## WORK ORDER
Write out exactly the lines below starting at the one containing "- ENABLE_HTTP: switch" and ending at the one containing "## Delete User". Omit every picture.

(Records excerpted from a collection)
↓

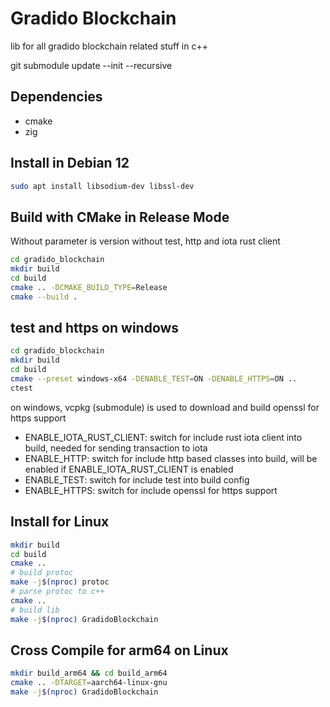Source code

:# Gradido Blockchain

lib for all gradido blockchain related stuff in c++

git submodule update --init --recursive

## Dependencies

- cmake
- zig

## Install in Debian 12

```bash
sudo apt install libsodium-dev libssl-dev
```

## Build with CMake in Release Mode

Without parameter is version without test, http and iota rust client

```bash
cd gradido_blockchain
mkdir build
cd build
cmake .. -DCMAKE_BUILD_TYPE=Release
cmake --build .
```

## test and https on windows

```bash
cd gradido_blockchain
mkdir build
cd build
cmake --preset windows-x64 -DENABLE_TEST=ON -DENABLE_HTTPS=ON ..
ctest
```

on windows, vcpkg (submodule) is used to download and build openssl for https support

- ENABLE_IOTA_RUST_CLIENT: switch for include rust iota client into build, needed for sending transaction to iota
- ENABLE_HTTP: switch for include http based classes into build, will be enabled if ENABLE_IOTA_RUST_CLIENT is enabled
- ENABLE_TEST: switch for include test into build config
- ENABLE_HTTPS: switch for include openssl for https support

## Install for Linux

```bash
mkdir build
cd build
cmake ..
# build protoc
make -j$(nproc) protoc
# parse protoc to c++
cmake ..
# build lib
make -j$(nproc) GradidoBlockchain
```

## Cross Compile for arm64 on Linux

```bash
mkdir build_arm64 && cd build_arm64
cmake .. -DTARGET=aarch64-linux-gnu
make -j$(nproc) GradidoBlockchain
```
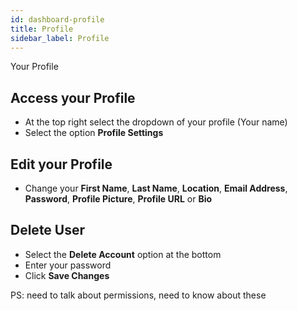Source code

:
 ```yaml
---
id: dashboard-profile
title: Profile
sidebar_label: Profile
---
```

Your Profile


## Access your Profile
* At the top right select the dropdown of your profile (Your name)
* Select the option __Profile Settings__
## Edit your Profile
* Change your __First Name__, __Last Name__, __Location__, __Email Address__, __Password__, __Profile Picture__, __Profile URL__ or __Bio__
## Delete User
* Select the __Delete Account__ option at the bottom
* Enter your password
* Click __Save Changes__


PS: need to talk about permissions, need to know about these
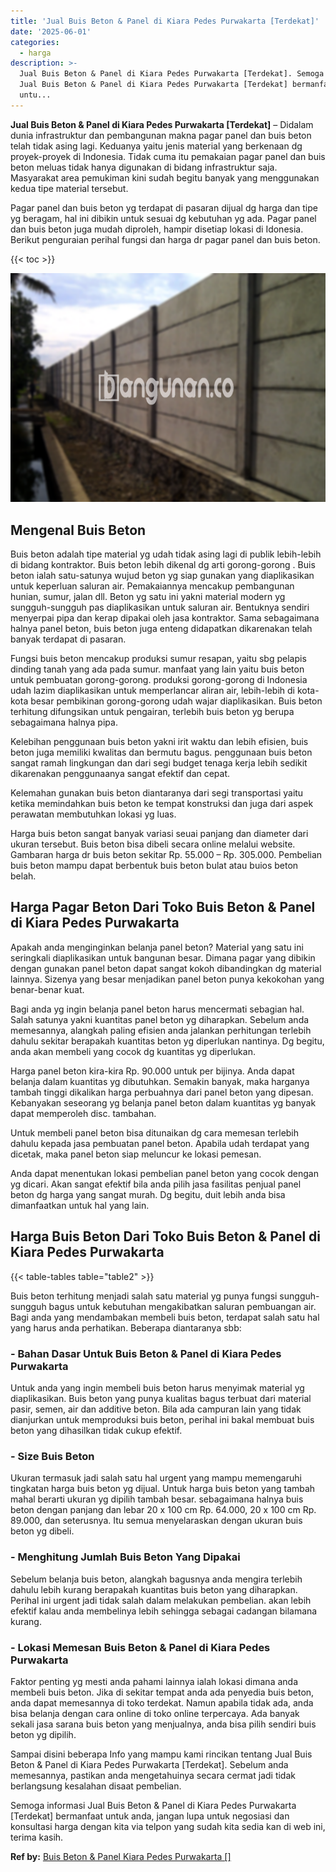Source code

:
 ```yaml
---
title: 'Jual Buis Beton & Panel di Kiara Pedes Purwakarta [Terdekat]'
date: '2025-06-01'
categories:
  - harga
description: >-
  Jual Buis Beton & Panel di Kiara Pedes Purwakarta [Terdekat]. Semoga informasi
  Jual Buis Beton & Panel di Kiara Pedes Purwakarta [Terdekat] bermanfaat
  untu...
---
```


**Jual Buis Beton & Panel di Kiara Pedes Purwakarta \[Terdekat\]** – Didalam dunia infrastruktur dan pembangunan makna pagar panel dan buis beton telah tidak asing lagi. Keduanya yaitu jenis material yang berkenaan dg proyek-proyek di Indonesia. Tidak cuma itu pemakaian pagar panel dan buis beton meluas tidak hanya digunakan di bidang infrastruktur saja. Masyarakat area pemukiman kini sudah begitu banyak yang menggunakan kedua tipe material tersebut.

Pagar panel dan buis beton yg terdapat di pasaran dijual dg harga dan tipe yg beragam, hal ini dibikin untuk sesuai dg kebutuhan yg ada. Pagar panel dan buis beton juga mudah diproleh, hampir disetiap lokasi di Idonesia. Berikut penguraian perihal fungsi dan harga dr pagar panel dan buis beton.

{{< toc >}}

![Jual Buis Beton & Panel di Kiara Pedes Purwakarta [Terdekat]](/images/jual-panel-buis-beton-murah-37.png)

## Mengenal Buis Beton

Buis beton adalah tipe material yg udah tidak asing lagi di publik lebih-lebih di bidang kontraktor. Buis beton lebih dikenal dg arti gorong-gorong . Buis beton ialah satu-satunya wujud beton yg siap gunakan yang diaplikasikan untuk keperluan saluran air. Pemakaiannya mencakup pembangunan hunian, sumur, jalan dll. Beton yg satu ini yakni material modern yg sungguh-sungguh pas diaplikasikan untuk saluran air. Bentuknya sendiri menyerpai pipa dan kerap dipakai oleh jasa kontraktor. Sama sebagaimana halnya panel beton, buis beton juga enteng didapatkan dikarenakan telah banyak terdapat di pasaran.

Fungsi buis beton mencakup produksi sumur resapan, yaitu sbg pelapis dinding tanah yang ada pada sumur. manfaat yang lain yaitu buis beton untuk pembuatan gorong-gorong. produksi gorong-gorong di Indonesia udah lazim diaplikasikan untuk memperlancar aliran air, lebih-lebih di kota-kota besar pembikinan gorong-gorong udah wajar diaplikasikan. Buis beton terhitung difungsikan untuk pengairan, terlebih buis beton yg berupa sebagaimana halnya pipa.

Kelebihan penggunaan buis beton yakni irit waktu dan lebih efisien, buis beton juga memiliki kwalitas dan bermutu bagus. penggunaan buis beton sangat ramah lingkungan dan dari segi budget tenaga kerja lebih sedikit dikarenakan penggunaanya sangat efektif dan cepat.

Kelemahan gunakan buis beton diantaranya dari segi transportasi yaitu ketika memindahkan buis beton ke tempat konstruksi dan juga dari aspek perawatan membutuhkan lokasi yg luas.

Harga buis beton sangat banyak variasi seuai panjang dan diameter dari ukuran tersebut. Buis beton bisa dibeli secara online melalui website. Gambaran harga dr buis beton sekitar Rp. 55.000 – Rp. 305.000. Pembelian buis beton mampu dapat berbentuk buis beton bulat atau buios beton belah.

## Harga Pagar Beton Dari Toko Buis Beton & Panel di Kiara Pedes Purwakarta

Apakah anda menginginkan belanja panel beton? Material yang satu ini seringkali diaplikasikan untuk bangunan besar. Dimana pagar yang dibikin dengan gunakan panel beton dapat sangat kokoh dibandingkan dg material lainnya. Sizenya yang besar menjadikan panel beton punya kekokohan yang benar-benar kuat.

Bagi anda yg ingin belanja panel beton harus mencermati sebagian hal. Salah satunya yakni kuantitas panel beton yg diharapkan. Sebelum anda memesannya, alangkah paling efisien anda jalankan perhitungan terlebih dahulu sekitar berapakah kuantitas beton yg diperlukan nantinya. Dg begitu, anda akan membeli yang cocok dg kuantitas yg diperlukan.

Harga panel beton kira-kira Rp. 90.000 untuk per bijinya. Anda dapat belanja dalam kuantitas yg dibutuhkan. Semakin banyak, maka harganya tambah tinggi dikalikan harga perbuahnya dari panel beton yang dipesan. Kebanyakan seseorang yg belanja panel beton dalam kuantitas yg banyak dapat memperoleh disc. tambahan.

Untuk membeli panel beton bisa ditunaikan dg cara memesan terlebih dahulu kepada jasa pembuatan panel beton. Apabila udah terdapat yang dicetak, maka panel beton siap meluncur ke lokasi pemesan.

Anda dapat menentukan lokasi pembelian panel beton yang cocok dengan yg dicari. Akan sangat efektif bila anda pilih jasa fasilitas penjual panel beton dg harga yang sangat murah. Dg begitu, duit lebih anda bisa dimanfaatkan untuk hal yang lain.

## Harga Buis Beton Dari Toko Buis Beton & Panel di Kiara Pedes Purwakarta

{{< table-tables table="table2" >}}

Buis beton terhitung menjadi salah satu material yg punya fungsi sungguh-sungguh bagus untuk kebutuhan mengakibatkan saluran pembuangan air. Bagi anda yang mendambakan membeli buis beton, terdapat salah satu hal yang harus anda perhatikan. Beberapa diantaranya sbb:

### \- Bahan Dasar Untuk Buis Beton & Panel di Kiara Pedes Purwakarta

Untuk anda yang ingin membeli buis beton harus menyimak material yg diaplikasikan. Buis beton yang punya kualitas bagus terbuat dari material pasir, semen, air dan additive beton. Bila ada campuran lain yang tidak dianjurkan untuk memproduksi buis beton, perihal ini bakal membuat buis beton yang dihasilkan tidak cukup efektif.

### \- Size Buis Beton

Ukuran termasuk jadi salah satu hal urgent yang mampu memengaruhi tingkatan harga buis beton yg dijual. Untuk harga buis beton yang tambah mahal berarti ukuran yg dipilih tambah besar. sebagaimana halnya buis beton dengan panjang dan lebar 20 x 100 cm Rp. 64.000, 20 x 100 cm Rp. 89.000, dan seterusnya. Itu semua menyelaraskan dengan ukuran buis beton yg dibeli.

### \- Menghitung Jumlah Buis Beton Yang Dipakai

Sebelum belanja buis beton, alangkah bagusnya anda mengira terlebih dahulu lebih kurang berapakah kuantitas buis beton yang diharapkan. Perihal ini urgent jadi tidak salah dalam melakukan pembelian. akan lebih efektif kalau anda membelinya lebih sehingga sebagai cadangan bilamana kurang.

### \- Lokasi Memesan Buis Beton & Panel di Kiara Pedes Purwakarta

Faktor penting yg mesti anda pahami lainnya ialah lokasi dimana anda membeli buis beton. Jika di sekitar tempat anda ada penyedia buis beton, anda dapat memesannya di toko terdekat. Namun apabila tidak ada, anda bisa belanja dengan cara online di toko online terpercaya. Ada banyak sekali jasa sarana buis beton yang menjualnya, anda bisa pilih sendiri buis beton yg dipilih.

Sampai disini beberapa Info yang mampu kami rincikan tentang Jual Buis Beton & Panel di Kiara Pedes Purwakarta \[Terdekat\]. Sebelum anda memesannya, pastikan anda mengetahuinya secara cermat jadi tidak berlangsung kesalahan disaat pembelian.

Semoga informasi Jual Buis Beton & Panel di Kiara Pedes Purwakarta \[Terdekat\] bermanfaat untuk anda, jangan lupa untuk negosiasi dan konsultasi harga dengan kita via telpon yang sudah kita sedia kan di web ini, terima kasih.

**Ref by:** [Buis Beton & Panel Kiara Pedes Purwakarta []](https://id.wikipedia.org/wiki/Buis)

↑

## RESPONSE TO THE EXERCISE
- ENABLE_HTTP: switch for include http based classes into build, will be enabled if ENABLE_IOTA_RUST_CLIENT is enabled
- ENABLE_TEST: switch for include test into build config
- ENABLE_HTTPS: switch for include openssl for https support

## Install for Linux

```bash
mkdir build
cd build
cmake ..
# build protoc
make -j$(nproc) protoc
# parse protoc to c++
cmake ..
# build lib
make -j$(nproc) GradidoBlockchain
```

## Cross Compile for arm64 on Linux

```bash
mkdir build_arm64 && cd build_arm64
cmake .. -DTARGET=aarch64-linux-gnu
make -j$(nproc) GradidoBlockchain
```
Source code

:
 ```yaml
---
id: dashboard-profile
title: Profile
sidebar_label: Profile
---
```

Your Profile


## Access your Profile
* At the top right select the dropdown of your profile (Your name)
* Select the option __Profile Settings__
## Edit your Profile
* Change your __First Name__, __Last Name__, __Location__, __Email Address__, __Password__, __Profile Picture__, __Profile URL__ or __Bio__
## Delete User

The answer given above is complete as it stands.